7. Balinese Cremation

Also known as Ngaben, this cremation ceremony is prevalent in Bali, a province in Indonesia. The body of the deceased is considered as if sleeping. Family members do not cry because they believe that the deceased is only sleeping and will find Moksha (liberation from the cycle of death and rebirth), at his final resting place. Then, on the day of ceremony, the body is placed into a coffin which is positioned inside a sarcophagus resembling a bull or a temple structure made of wood and paper.
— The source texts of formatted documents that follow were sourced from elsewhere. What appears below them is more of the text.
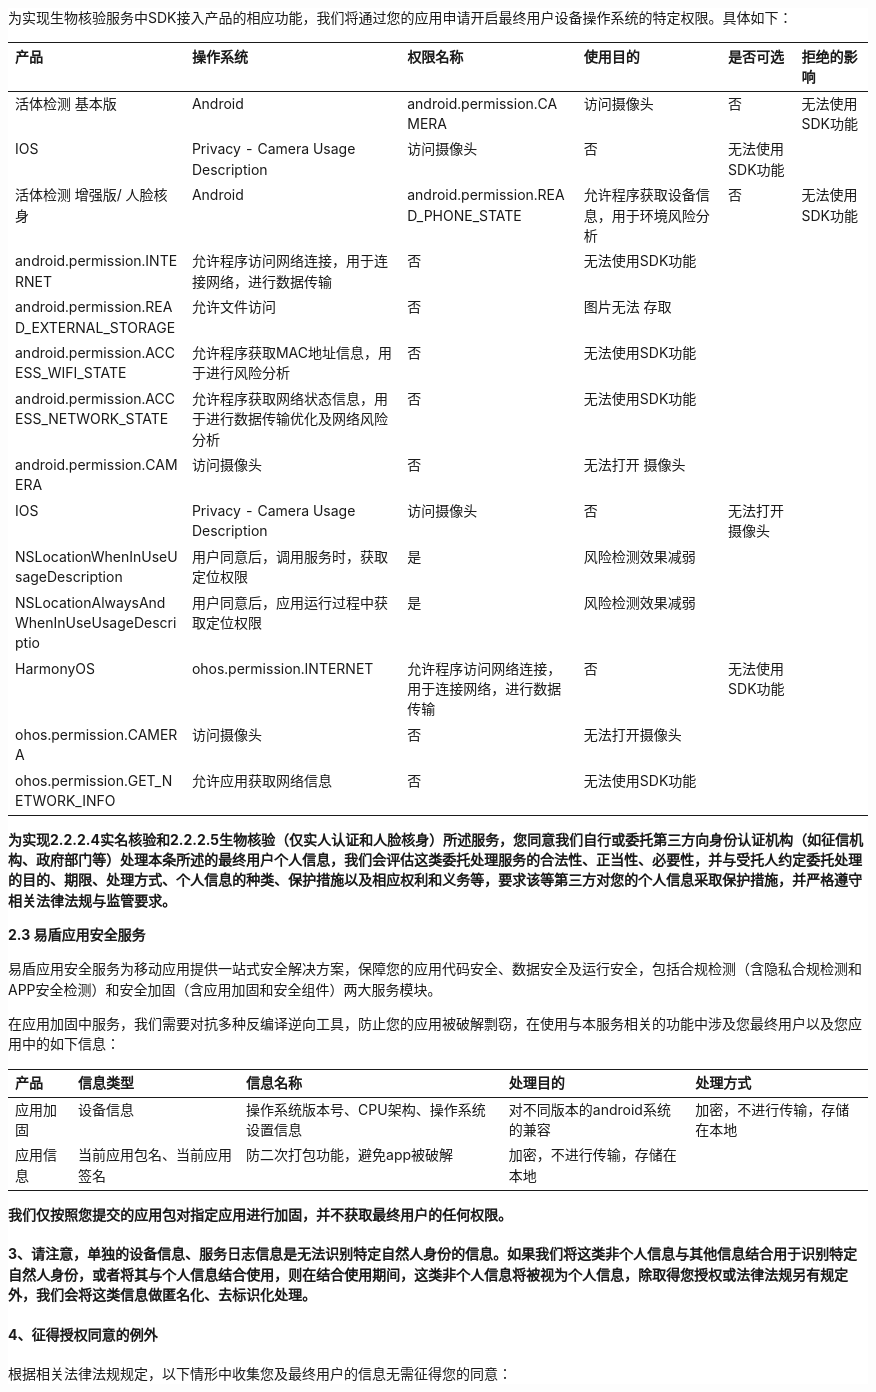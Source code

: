 为实现生物核验服务中SDK接入产品的相应功能，我们将通过您的应用申请开启最终用户设备操作系统的特定权限。具体如下：

| 产品                                          | 操作系统                               | 权限名称                                  | 使用目的                | 是否可选      | 拒绝的影响     |
| :------------------------------------------ | :--------------------------------- | :------------------------------------ | :------------------ | :-------- | :-------- |
| 活体检测 基本版                                    | Android                            | android.permission.CAMERA             | 访问摄像头               | 否         | 无法使用SDK功能 |
| IOS                                         | Privacy - Camera Usage Description | 访问摄像头                                 | 否                   | 无法使用SDK功能 |           |
| 活体检测 增强版/ 人脸核身                              | Android                            | android.permission.READ\_PHONE\_STATE | 允许程序获取设备信息，用于环境风险分析 | 否         | 无法使用SDK功能 |
| android.permission.INTERNET                 | 允许程序访问网络连接，用于连接网络，进行数据传输           | 否                                     | 无法使用SDK功能           |           |           |
| android.permission.READ\_EXTERNAL\_STORAGE  | 允许文件访问                             | 否                                     | 图片无法 存取             |           |           |
| android.permission.ACCESS\_WIFI\_STATE      | 允许程序获取MAC地址信息，用于进行风险分析             | 否                                     | 无法使用SDK功能           |           |           |
| android.permission.ACCESS\_NETWORK\_STATE   | 允许程序获取网络状态信息，用于进行数据传输优化及网络风险分析     | 否                                     | 无法使用SDK功能           |           |           |
| android.permission.CAMERA                   | 访问摄像头                              | 否                                     | 无法打开 摄像头            |           |           |
| IOS                                         | Privacy - Camera Usage Description | 访问摄像头                                 | 否                   | 无法打开 摄像头  |           |
| NSLocationWhenInUseUsageDescription         | 用户同意后，调用服务时，获取定位权限                 | 是                                     | 风险检测效果减弱            |           |           |
| NSLocationAlwaysAndWhenInUseUsageDescriptio | 用户同意后，应用运行过程中获取定位权限                | 是                                     | 风险检测效果减弱            |           |           |
| HarmonyOS                                   | ohos.permission.INTERNET           | 允许程序访问网络连接，用于连接网络，进行数据传输              | 否                   | 无法使用SDK功能 |           |
| ohos.permission.CAMERA                      | 访问摄像头                              | 否                                     | 无法打开摄像头             |           |           |
| ohos.permission.GET\_NETWORK\_INFO          | 允许应用获取网络信息                         | 否                                     | 无法使用SDK功能           |           |           |

**为实现2.2.2.4实名核验和2.2.2.5生物核验（仅实人认证和人脸核身）所述服务，您同意我们自行或委托第三方向身份认证机构（如征信机构、政府部门等）处理本条所述的最终用户个人信息，我们会评估这类委托处理服务的合法性、正当性、必要性，并与受托人约定委托处理的目的、期限、处理方式、个人信息的种类、保护措施以及相应权利和义务等，要求该等第三方对您的个人信息采取保护措施，并严格遵守相关法律法规与监管要求。**

**2.3 易盾应用安全服务**

易盾应用安全服务为移动应用提供一站式安全解决方案，保障您的应用代码安全、数据安全及运行安全，包括合规检测（含隐私合规检测和APP安全检测）和安全加固（含应用加固和安全组件）两大服务模块。

在应用加固中服务，我们需要对抗多种反编译逆向工具，防止您的应用被破解剽窃，在使用与本服务相关的功能中涉及您最终用户以及您应用中的如下信息：

| 产品   | 信息类型          | 信息名称                   | 处理目的               | 处理方式           |
| :--- | :------------ | :--------------------- | :----------------- | :------------- |
| 应用加固 | 设备信息          | 操作系统版本号、CPU架构、操作系统设置信息 | 对不同版本的android系统的兼容 | 加密，不进行传输，存储在本地 |
| 应用信息 | 当前应用包名、当前应用签名 | 防二次打包功能，避免app被破解       | 加密，不进行传输，存储在本地     |                |

**我们仅按照您提交的应用包对指定应用进行加固，并不获取最终用户的任何权限。**

#### 3、请注意，单独的设备信息、服务日志信息是无法识别特定自然人身份的信息。如果我们将这类非个人信息与其他信息结合用于识别特定自然人身份，或者将其与个人信息结合使用，则在结合使用期间，这类非个人信息将被视为个人信息，除取得您授权或法律法规另有规定外，我们会将这类信息做匿名化、去标识化处理。

#### 4、征得授权同意的例外

根据相关法律法规规定，以下情形中收集您及最终用户的信息无需征得您的同意：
The structure is then carried to the site of cremation by a procession. The procession doesn’t walk in a straight line in order to confuse the bad spirits and shoo them away. At the end, the entire structure is put on fire to free the spirit and ensure reincarnation. Also, shadow puppet plays, masked dances are offered by the family on the day of ceremony.

8. Cremation Art

It is very common to store ashes of your loved ones in a beautifully decorated urn and display it in your living room. However, if you truly want to show your affection for the deceased, how about displaying their ashes in a form of painting or art? Cremation art is an exciting and innovative way, where the beauty of personalized art and emotion of keeping the ashes close is combined together. Not only paintings, but ashes are also used to create jewelry pieces, glass sculptures, memory charms and a lot more. A final layer of glaze is put on the ashes to fix them permanently and hold them in place.

9. Firework Funeral

This method is a fitting and happier way to bid goodbye to your loved ones. There are many different and creative ways to spread ashes. But this method does not only spread the ashes far-off and wide, it does it with an extraordinary display of fanfare. In firework funeral, the ashes of the deceased are placed into a fireworks tube or spread into a huge consumer firework, usually a barrage or a cake. The cake is then lit as a normal firework and as each shot explodes high in the sky, the ashes are scattered with brilliant display of colors and lights. A typical firework costs around £200-£300 which usually lasts for a minute. Some professional display companies also scatter ashes on a bigger scale with a huge fireworks display.

10. Resomation

Resomation, also known as alkaline hydrolysis, is a burial process being considered by several countries including the UK, where body is broken down chemically with the use of water and alkali. It is a modern, eco-friendly, respectful and a dignified process. In Resomation, the body is placed into a resomator which turns it into a white colored dust by applying high pressure.

The entire process takes 2-3 hours, almost same time as an average cremation process. At the end, a sterile liquid and bone ash remains. Bone ash remains are returned to the loved ones in an urn and the sterile liquid is returned to the water cycle. This process has been preferred by environment friendly groups because it requires less energy and emits less carbon dioxide.